In my view, Stateless can be read on one of two ways. The fact that the show’s creators are explicit in mining the real-life events of the Cornelia Rau affair give the viewer little choice but to view the show as a quasi-documentary text that reveals something of the injustices and structural and manifest violence that have underpinned the refugee experience in Australia. Through this lens, the show is deeply unsatisfying. Indeed, the great failure of the series is the fact that it aims to draw attention to the plight of so many refugees, asylees, and otherwise ‘unlawful’ migrants, who have suffered so much at the hands of the national security state, through the story of a (relatively) privileged white woman who had the misfortune of falling within its ambit. The interior life of Sofie (and its disintegration) pulls focus from the anguish of those forced to languish behind the chain link fence long before and long after the PR disaster has passed. These incarcerated outsiders are thus denied interiority of their own, and their individual traumas, memories and aspirations serve only to highlight the horrific injustice of the incarcerated insider. While their stories are woven together with those of the other characters, the harrowing stories of the main ‘refugee protagonists’ – Ameer (Fayssal Bazzi) and his daughter Mina (Soraya Heidari) – become secondary to the moral growth (or decline) of the other main characters, government official Claire Kowitz and local mechanic-cum-detention centre guard Cam Sandford (Jai Courtney). This becomes a story of a broken system that harms and corrupts all that are drawn into it.
Viewing Stateless for truth and verity end up reproducing epistemic inequalities and forms of representational violence. This is one of the great tragedies of contemporary migrancy: we often only seek to represent or understand the experiences of ‘Others’ only if these experiences are drawn in to the ambit of equivalency with that of ‘our’ own. The dehumanisation of asylum seekers only bites if we can see it happening to one of us: the secure, the enfranchised, the rights-bearing citizen.
However, we can view the series in another way. If we set aside the individual narratives of the protagonists and focus instead on the environments and encounters that it portrays, Stateless becomes strangely revelatory. While I think the ‘Trojan Horse’ approach to telling the stories of marginalised and excluded individuals is both cynical and unsatisfactory – and an indictment of the television industry – the dramatic (re)presentation of the Cornelia Rau affair offers the viewer rare opportunity to reflect on the collision of worlds that our political system is designed to keep apart: the world of the citizen and the world of the citizen’s ‘Other’.

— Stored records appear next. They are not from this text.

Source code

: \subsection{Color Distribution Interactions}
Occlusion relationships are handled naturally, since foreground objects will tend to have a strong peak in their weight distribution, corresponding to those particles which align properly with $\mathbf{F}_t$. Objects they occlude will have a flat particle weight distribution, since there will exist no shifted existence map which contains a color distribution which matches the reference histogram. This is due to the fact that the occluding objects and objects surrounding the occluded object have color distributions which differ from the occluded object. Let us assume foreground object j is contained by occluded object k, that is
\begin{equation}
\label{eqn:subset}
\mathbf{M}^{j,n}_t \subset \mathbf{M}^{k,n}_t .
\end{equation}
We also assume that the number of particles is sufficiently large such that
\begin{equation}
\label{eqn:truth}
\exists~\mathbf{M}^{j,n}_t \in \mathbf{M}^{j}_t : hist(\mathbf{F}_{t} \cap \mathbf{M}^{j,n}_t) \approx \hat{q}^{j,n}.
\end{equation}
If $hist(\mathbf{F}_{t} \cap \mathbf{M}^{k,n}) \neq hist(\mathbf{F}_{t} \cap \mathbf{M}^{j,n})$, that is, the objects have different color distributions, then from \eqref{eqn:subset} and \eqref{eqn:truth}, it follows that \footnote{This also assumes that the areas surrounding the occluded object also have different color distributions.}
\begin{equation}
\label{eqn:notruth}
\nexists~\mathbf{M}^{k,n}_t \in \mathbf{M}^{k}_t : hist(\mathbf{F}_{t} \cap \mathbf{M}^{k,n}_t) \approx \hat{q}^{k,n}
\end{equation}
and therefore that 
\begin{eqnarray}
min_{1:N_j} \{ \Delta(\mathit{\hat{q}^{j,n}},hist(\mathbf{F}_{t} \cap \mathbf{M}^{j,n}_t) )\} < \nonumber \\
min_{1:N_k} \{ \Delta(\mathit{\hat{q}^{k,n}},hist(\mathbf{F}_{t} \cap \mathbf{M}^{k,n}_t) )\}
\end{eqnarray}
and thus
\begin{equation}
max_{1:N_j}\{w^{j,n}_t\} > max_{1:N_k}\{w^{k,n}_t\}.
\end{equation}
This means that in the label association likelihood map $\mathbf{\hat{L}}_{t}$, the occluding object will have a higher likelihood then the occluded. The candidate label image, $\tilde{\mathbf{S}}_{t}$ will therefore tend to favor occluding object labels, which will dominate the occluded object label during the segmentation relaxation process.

Sofie is so conspicuously out of place in the detention centre that is populated with abject brown and black bodies, hypermasculine petty sovereigns, and unfeeling bureaucrats. This allows the viewer to consider the lines that separate the fates of those who can make claims as citizens, as bearers of rights, and as authors of their own fortunes, from those who are denied these fundamental freedoms. It reminds us that a violent state that has weaponised the physical and mental disintegration of ‘outsiders’ can also turn that violence within. It also reminds us that the manifest violence of the camps is underwritten by the structural violence of a neoliberal political order that makes this ‘solution’ to the crisis of unfree migration make sense. We can glimpse the uncomfortable truth that citizenship – as the institution through which to be recognised as a political subject – is exclusive, elusive, and fragile. We see how lives that are formally, legally and geographically separated are inexorably bound to each other by the entanglements that our institutions create.
Camps such as ‘Barton’ (or Baxter, or Christmas Island, or Manus), outsourced and out of sight, are institutional manifestations of neoliberalism and defensive nationalism. As we lurch towards a more uncertain world, we must reconsider how we understand the relationship between insiders and outsiders, especially when inside and outside are collapsing in on themselves. For all its faults (or perhaps because of them), Stateless provides an opportunity to confront the violent constitution of our institutions, and not just lament their tragic impacts.